What the algorithm apparently thinks is that we're also all robots/programs like itself. Well, you know what algorithm? WE'RE FREAKING NOT. And it's sooo soo sooo exhausting. Because I just honestly don't want to post just anything. Just to upload. Just so i'd stay relevant to the oh - mighty - algorithm. But, as i said i can't order my brain not to think those thoughts. I'm constantly having this urge to create something. But, not in that good way. Not like before. Not like when it was a artistic call to make my vision come to life. I mean, don't get me wrong. It still happens, of course. But, i guess it has come down to 50% - 50%.

Half of my posts seem to came out, out of the urge to stay relevant to the algorithm.
Why I'm constantly repeating to the algorithm, you may be wondering? Well, let me answer your question coming from the back of your head. No, this is not some kind of way that i'm subconsciously hiding the fact that i also want to stay relevant to the general public. That is a fact. I mean of course i LOVE having people like my work and support me on this creative journey. But, it's really not about that. And i just want to make it clear. Because I know that the people who follow me and truly appreciate all my work on Instagram wouldn't mind waiting one, two or even three weeks for me to publish something new. I mean one would even think it's much more exciting waiting some time, then constantly having content thrown your way until you're completely bored of it. Look, I can't say - I also LOVE when my favorite content creators publish something new, and i'm eager to see each new post. But, on the other hand i understand that they have an actual life, not only a digital one that they chose to share. And yes, it maybe is someone's full time job. Still, you have breaks from your full time jobs, don't you? 

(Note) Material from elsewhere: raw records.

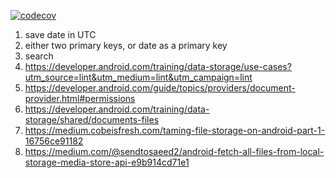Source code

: [![codecov](https://codecov.io/gh/Grigoriym/DocuVault/graph/badge.svg?token=9TCQ43NK9E)](https://codecov.io/gh/Grigoriym/DocuVault)

1) save date in UTC
2) either two primary keys, or date as a primary key
3) search
4) https://developer.android.com/training/data-storage/use-cases?utm_source=lint&utm_medium=lint&utm_campaign=lint
5) https://developer.android.com/guide/topics/providers/document-provider.html#permissions
6) https://developer.android.com/training/data-storage/shared/documents-files
7) https://medium.cobeisfresh.com/taming-file-storage-on-android-part-1-16756ce91182
8) https://medium.com/@sendtosaeed2/android-fetch-all-files-from-local-storage-media-store-api-e9b914cd71e1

Anywho, I'm beginning to slightly go off the topic as per usual. But, long story short, the point was that it really all does come to the algorithm. And i'm genuinely sure that if the algorithm changes back to what it was, let's say 2015/16, things would improve much better. Because it is it who chooses not to show your posts to half of your friends, just 'cause you decided to take a seven days break. It is it who only now shows your posts in a search box based on the people who liked it. 

It has just become very ... limited. And when you have a World of 7 billion + people, you just don't have space for limitations. 

p.s. the photos from this post came exactly from that urge to post something. but, i realized that i'm not going to do that anymore. in my true 90's fashion i'll be simply saying ugh! as if!  & will skip a day or two; even a week or three - meaning just as long as i need until i actually have a will and inspiration to make unpressured content.

oh well, at least i'll try my best! ;) lol

much love,

xo, jv

1 comment

  1. Hello Jovan,

    I first knew you from vsco and I love your aesthetic and creativeness.
    I can so relate to the urge to post/ create to stay relevant, it was really stressful and creating didn't give me as much joy as it used to :(
    Anyway... don't know how to help you at all... but know that there are surely people who can understand when you post less frequently!